The article goes on to make suggestions both for investigators who may rely on such information (if they only remember to look for it) and on corporate policies about the use of such devices.
The second is the product description page for AccessData’s Mobile Phone Examiner PLUS which is in my recent electronic reading pile thanks to a recent tweet from AccessData which emphasises the ease and speed with which MPE+ supports eDiscovery with visualisation tools allowing you to see communication relationships among contacts and graphical data timelines. That page also has a link to an AccessData white paper called The Future of Mobile E-Discovery.
The third is a demonstration I saw this week of real-time collection of social media information – not just historic tweets or Facebook entries but those which are happening in real time. For myself, I don’t care who knows where I am and I am probably tweeting about it anyway. If you are spying on your employers’ warehouse or working on missile launches in occupied territory then you may have cause for concern.

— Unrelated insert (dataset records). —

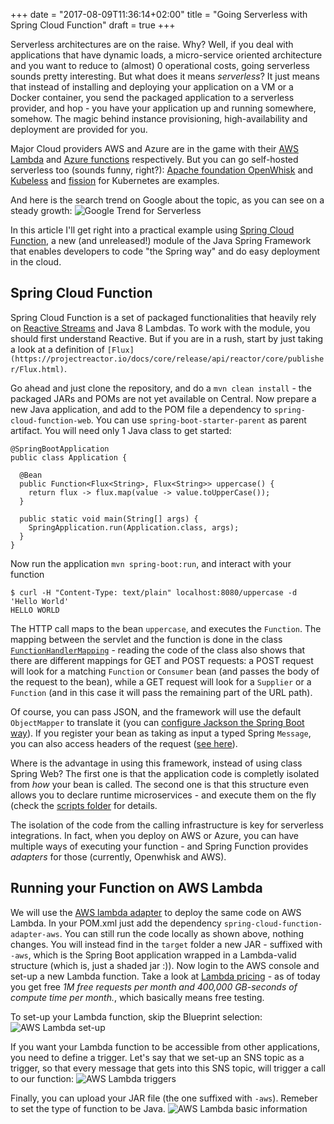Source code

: +++
date = "2017-08-09T11:36:14+02:00"
title = "Going Serverless with Spring Cloud Function"
draft = true
+++

Serverless architectures are on the raise. Why? Well, if you deal with applications that have dynamic loads, a micro-service oriented architecture and you want to reduce to (almost) 0 operational costs, going serverless sounds pretty interesting. But what does it means _serverless_? It just means that instead of installing and deploying your application on a VM or a Docker container, you send the packaged application to a serverless provider, and hop - you have your application up and running somewhere, somehow. The magic behind instance provisioning, high-availability and deployment are provided for you.

Major Cloud providers AWS and Azure are in the game with their [AWS Lambda](https://aws.amazon.com/lambda/details/) and [Azure functions](https://azure.microsoft.com/en-us/services/functions/) respectively. But you can go self-hosted serverless too (sounds funny, right?): [Apache foundation OpenWhisk](http://openwhisk.apache.org/) and [Kubeless](https://github.com/kubeless/kubeless) and [fission](http://fission.io/) for Kubernetes are examples. 

And here is the search trend on Google about the topic, as you can see on a steady growth: 
![Google Trend for Serverless](/img/consul-ha/google_trend.png)

In this article I'll get right into a practical example using [Spring Cloud Function](https://github.com/spring-cloud/spring-cloud-function), a new (and unreleased!) module of the Java Spring Framework that enables developers to code "the Spring way" and do easy deployment in the cloud.

Spring Cloud Function
---------

Spring Cloud Function is a set of packaged functionalities that heavily rely on [Reactive Streams](http://www.reactive-streams.org/) and Java 8 Lambdas. To work with the module, you should first understand Reactive. But if you are in a rush, start by just taking a look at a definition of `[Flux](https://projectreactor.io/docs/core/release/api/reactor/core/publisher/Flux.html)`.

Go ahead and just clone the repository, and do a `mvn clean install` - the packaged JARs and POMs are not yet available on Central. 
Now prepare a new Java application, and add to the POM file a dependency to `spring-cloud-function-web`. You can use `spring-boot-starter-parent` as parent artifact. You will need only 1 Java class to get started:

    @SpringBootApplication
    public class Application {

      @Bean
      public Function<Flux<String>, Flux<String>> uppercase() {
        return flux -> flux.map(value -> value.toUpperCase());
      }

      public static void main(String[] args) {
        SpringApplication.run(Application.class, args);
      }
    }

Now run the application `mvn spring-boot:run`, and interact with your function 

    $ curl -H "Content-Type: text/plain" localhost:8080/uppercase -d 'Hello World'
    HELLO WORLD

The HTTP call maps to the bean `uppercase`, and executes the `Function`. The mapping between the servlet and the function is done in the class [`FunctionHandlerMapping`](https://github.com/spring-cloud/spring-cloud-function/blob/master/spring-cloud-function-web/src/main/java/org/springframework/cloud/function/web/flux/FunctionHandlerMapping.java) - reading the code of the class also shows that there are different mappings for GET and POST requests: a POST request will look for a matching `Function` or `Consumer` bean (and passes the body of the request to the bean), while a GET request will look for a `Supplier` or a `Function` (and in this case it will pass the remaining part of the URL path).

Of course, you can pass JSON, and the framework will use the default `ObjectMapper` to translate it (you can [configure Jackson the Spring Boot way](https://docs.spring.io/spring-boot/docs/current-SNAPSHOT/reference/htmlsingle/#howto-customize-the-jackson-objectmapper)). If you register your bean as taking as input a typed Spring `Message`, you can also access headers of the request ([see here](https://github.com/spring-cloud/spring-cloud-function/blob/master/spring-cloud-function-web/src/main/java/org/springframework/cloud/function/web/flux/request/FluxHandlerMethodArgumentResolver.java#L107)).

Where is the advantage in using this framework, instead of using class Spring Web? The first one is that the application code is completly isolated from _how_ your bean is called. The second one is that this structure even allows you to declare runtime microservices - and execute them on the fly (check the [scripts folder](https://github.com/spring-cloud/spring-cloud-function/tree/master/scripts) for details.

The isolation of the code from the calling infrastructure is key for serverless integrations. In fact, when you deploy on AWS or Azure, you can have multiple ways of executing your function - and Spring Function provides _adapters_ for those (currently, Openwhisk and AWS).

Running your Function on AWS Lambda
---------

We will use the [AWS lambda adapter](https://github.com/spring-cloud/spring-cloud-function/tree/master/spring-cloud-function-adapters/spring-cloud-function-adapter-aws) to deploy the same code on AWS Lambda. In your POM.xml just add the dependency `spring-cloud-function-adapter-aws`. You can still run the code locally as shown above, nothing changes. You will instead find in the `target` folder a new JAR - suffixed with `-aws`, which is the Spring Boot application wrapped in a Lambda-valid structure (which is, just a shaded jar :)). Now login to the AWS console and set-up a new Lambda function. Take a look at [Lambda pricing](https://aws.amazon.com/lambda/pricing/) - as of today you get free _1M free requests per month and 400,000 GB-seconds of compute time per month._, which basically means free testing.

To set-up your Lambda function, skip the Blueprint selection:
![AWS Lambda set-up](/img/serverless/aws_lambda_step_1.png)

If you want your Lambda function to be accessible from other applications, you need to define a trigger. Let's say that we set-up an SNS topic as a trigger, so that every message that gets into this SNS topic, will trigger a call to our function:
![AWS Lambda triggers](/img/serverless/aws_lambda_step_2.png)

Finally, you can upload your JAR file (the one suffixed with `-aws`). Remeber to set the type of function to be Java.
![AWS Lambda basic information](/img/serverless/aws_lambda_step_3.png)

Lawyers engaged in eDiscovery may think of this both positively and negatively – on the one hand, this is evidence which may make or break a case or, at least, bolster or undermine assertions made by a witness as to his or her activities. More negatively, it may be negligence or breach of duty to overlook the possibility of such data existing.
My thanks to tweeter @PME2014 for the pointer to the Ukraine article.